El G7 cierra filas ante Rusia y China

El G7 cierra filas ante Rusia y China

La primera cumbre presencial en dos años de ministros de Exteriores del G7 culminó en Londres con una llamada a la unidad a la unidad y a la defensa de "las sociedades abiertas y democráticas" ante los crecientes "desafíos y amenazas", en una referencia directa a Rusia y a China.

El secretario de Exteriores británico Dominic Raab ejerció de anfitrión y reforzó de entrada el eje Londres-Washington con una comparecencia junto al norteamericano Anthony Blinken, en el primer encuentro de alto nivel entre ambas administraciones la llegada a la Casa Blanca de Joe Biden.
El presidente norteamericano visitará las islas británicas para participar en la cumbre de líderes del G7 en Cornualles, del 11 al 13 de junio.

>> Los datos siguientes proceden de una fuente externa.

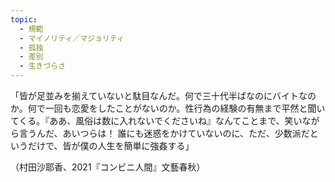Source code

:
 ```yaml
---
topic:
  - 規範
  - マイノリティ／マジョリティ
  - 孤独
  - 差別
  - 生きづらさ
---
```

「皆が足並みを揃えていないと駄目なんだ。何で三十代半ばなのにバイトなのか。何で一回も恋愛をしたことがないのか。性行為の経験の有無まで平然と聞いてくる。『ああ、風俗は数に入れないでくださいね』なんてことまで、笑いながら言うんだ、あいつらは！ 誰にも迷惑をかけていないのに、ただ、少数派だというだけで、皆が僕の人生を簡単に強姦する」

（村田沙耶香、2021『コンビニ人間』文藝春秋）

Será el primer y esperado encuentro entre Joe Biden y el premier Boris Johnson, a quien llegó a definir en su día como "un clon físico y emocional de Donald Trump". El Reino Unido ha querido usar la presidencia del G7 para realzar en cualquier caso su perfil internacional, con este encuentro previo de tres días en Londres al que asisten también los titulares de Exteriores de Francia, Italia, Alemania, Japón y Canadá (con representantes de la Unión Europea y con Australia, India, Corea del Sur y Suráfrica como países invitados).

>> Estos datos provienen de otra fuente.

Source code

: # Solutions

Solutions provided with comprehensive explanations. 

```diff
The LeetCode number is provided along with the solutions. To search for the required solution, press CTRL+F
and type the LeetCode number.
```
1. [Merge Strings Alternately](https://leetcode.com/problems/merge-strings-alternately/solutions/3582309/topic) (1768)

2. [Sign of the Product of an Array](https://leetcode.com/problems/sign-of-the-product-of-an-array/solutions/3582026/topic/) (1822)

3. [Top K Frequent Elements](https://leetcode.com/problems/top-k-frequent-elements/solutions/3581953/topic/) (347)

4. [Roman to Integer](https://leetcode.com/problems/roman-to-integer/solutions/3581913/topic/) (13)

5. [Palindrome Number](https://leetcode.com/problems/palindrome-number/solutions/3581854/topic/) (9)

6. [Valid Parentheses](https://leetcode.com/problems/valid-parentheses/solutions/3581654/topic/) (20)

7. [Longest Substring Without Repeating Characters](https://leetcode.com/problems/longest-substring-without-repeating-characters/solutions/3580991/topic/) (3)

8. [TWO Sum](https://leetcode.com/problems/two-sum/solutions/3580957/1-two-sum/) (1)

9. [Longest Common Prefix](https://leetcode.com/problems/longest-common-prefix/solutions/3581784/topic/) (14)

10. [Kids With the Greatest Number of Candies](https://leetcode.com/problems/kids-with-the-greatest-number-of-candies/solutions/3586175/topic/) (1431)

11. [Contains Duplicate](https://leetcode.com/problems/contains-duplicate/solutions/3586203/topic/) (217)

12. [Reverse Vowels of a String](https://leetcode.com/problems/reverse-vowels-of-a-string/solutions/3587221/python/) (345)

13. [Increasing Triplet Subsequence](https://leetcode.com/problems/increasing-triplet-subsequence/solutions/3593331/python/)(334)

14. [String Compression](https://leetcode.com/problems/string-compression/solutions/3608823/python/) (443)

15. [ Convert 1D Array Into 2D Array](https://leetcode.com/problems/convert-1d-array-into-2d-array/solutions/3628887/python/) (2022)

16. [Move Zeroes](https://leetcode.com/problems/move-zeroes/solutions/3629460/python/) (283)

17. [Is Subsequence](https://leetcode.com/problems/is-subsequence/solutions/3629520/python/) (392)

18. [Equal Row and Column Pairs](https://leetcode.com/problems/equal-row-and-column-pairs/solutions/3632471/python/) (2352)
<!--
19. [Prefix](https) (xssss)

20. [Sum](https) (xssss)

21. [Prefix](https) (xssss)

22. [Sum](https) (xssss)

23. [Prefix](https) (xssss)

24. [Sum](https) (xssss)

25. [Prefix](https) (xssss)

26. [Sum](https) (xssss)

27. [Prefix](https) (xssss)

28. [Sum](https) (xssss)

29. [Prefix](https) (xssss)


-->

La retirada de Afganistán, las relaciones con Irán, el futuro de la OTAN, la guerra en Siria y las acciones del régimen militar son algunos de los temas sobre la mesa en el encuentro del G7, con la recuperación postCovid como telón de fondo, y con Rusia y China como los dos "elefantes en la habitación" en el cónclave que se celebra en Lancaster Gate.

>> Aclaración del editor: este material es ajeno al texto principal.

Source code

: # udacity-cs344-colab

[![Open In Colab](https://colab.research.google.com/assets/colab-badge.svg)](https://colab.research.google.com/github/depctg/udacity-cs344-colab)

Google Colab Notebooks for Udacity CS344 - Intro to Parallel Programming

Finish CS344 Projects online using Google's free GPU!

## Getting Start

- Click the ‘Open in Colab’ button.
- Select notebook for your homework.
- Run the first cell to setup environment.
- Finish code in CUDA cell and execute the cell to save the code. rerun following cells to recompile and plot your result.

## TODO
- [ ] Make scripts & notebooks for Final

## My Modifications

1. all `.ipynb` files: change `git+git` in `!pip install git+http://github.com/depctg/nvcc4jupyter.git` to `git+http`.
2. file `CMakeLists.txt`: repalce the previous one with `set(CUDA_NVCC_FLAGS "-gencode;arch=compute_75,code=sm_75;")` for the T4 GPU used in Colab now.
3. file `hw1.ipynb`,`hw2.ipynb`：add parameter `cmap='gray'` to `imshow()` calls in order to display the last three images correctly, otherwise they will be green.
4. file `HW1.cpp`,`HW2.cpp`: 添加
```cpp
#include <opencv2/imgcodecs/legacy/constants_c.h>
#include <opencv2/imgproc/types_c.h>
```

"Si Rusia elige actuar de un modo temerario o agresivo, nosotros responderemos", advirtió Anthony Blinken en su puesta de largo en Londres y en referencia directa a la situación en Ucrania. "Pero no estamos buscando una escalada", matizó. "Preferiríamos una relación más estable y predecible. Pero si Rusia se mueve en esa dirección, nosotros también nos moveremos".
Dominic Raab se refirió por su parte al "ruido de sables" y a la "conducta temeraria" de Rusia, aunque recalcó que "la puerta para las relaciones positivas y la diplomacia está abierta para nosotros".
Blinken aseguró por otra parte que el G7 no tiene el propósito de "contener a China". "Lo que estamos intentando es hacer que se respeten las reglas internacionales en las que nuestros países han invertido tanto durante muchas décadas".
El secretario de Estado norteamericano prometió trabajar "hombro con hombro" con homólogo británico. "No puede haber un mejor aliado, ni un mejor socio", llegó a decir, en el momento de cerrar filas con su anfitrión británico. Dominic Raab recogió el testigo y anticipó un giro del G7 para trabajar más unidos y hacer frente a las "amenazas".
Los dos ministros hablaron del interés común en lograr la puesta en libertad de sus ciudadanos presos en Irán, mención especial a la ciudadana iraní-británica Nazanin Zaghari-Ratcliffe, al cabo de cinco años en prisión acusada de espionaje. Raab aseguró que el Gobierno británico "está trabajando duro para lograr su liberación".
El titular del Foreign Office expresó su preocupación por las acciones del régimen militar de Myanmar, incluida la reciente expulsión del embajador birmano en Londres, Kyaw Zwar Minn. El secretario de Exteriores reclamó en fin de la violencia y la represión y el restablecimiento de la democracia en el país del sureste asiático.
Raab se comprometió por último a aprovechar la cumbre del G7 para dar un impulso "al acceso a las vacunas en todo el mundo". El secretario de Exteriores capeó las críticas por la reciente y "dura decisión" del Reino Unido de reducir su presupuesto de cooperación exterior en plena pandemia del emblemático 0,7% al 0,5%, lo que se traducirá en un recorte de unos 4.500 millones de euros.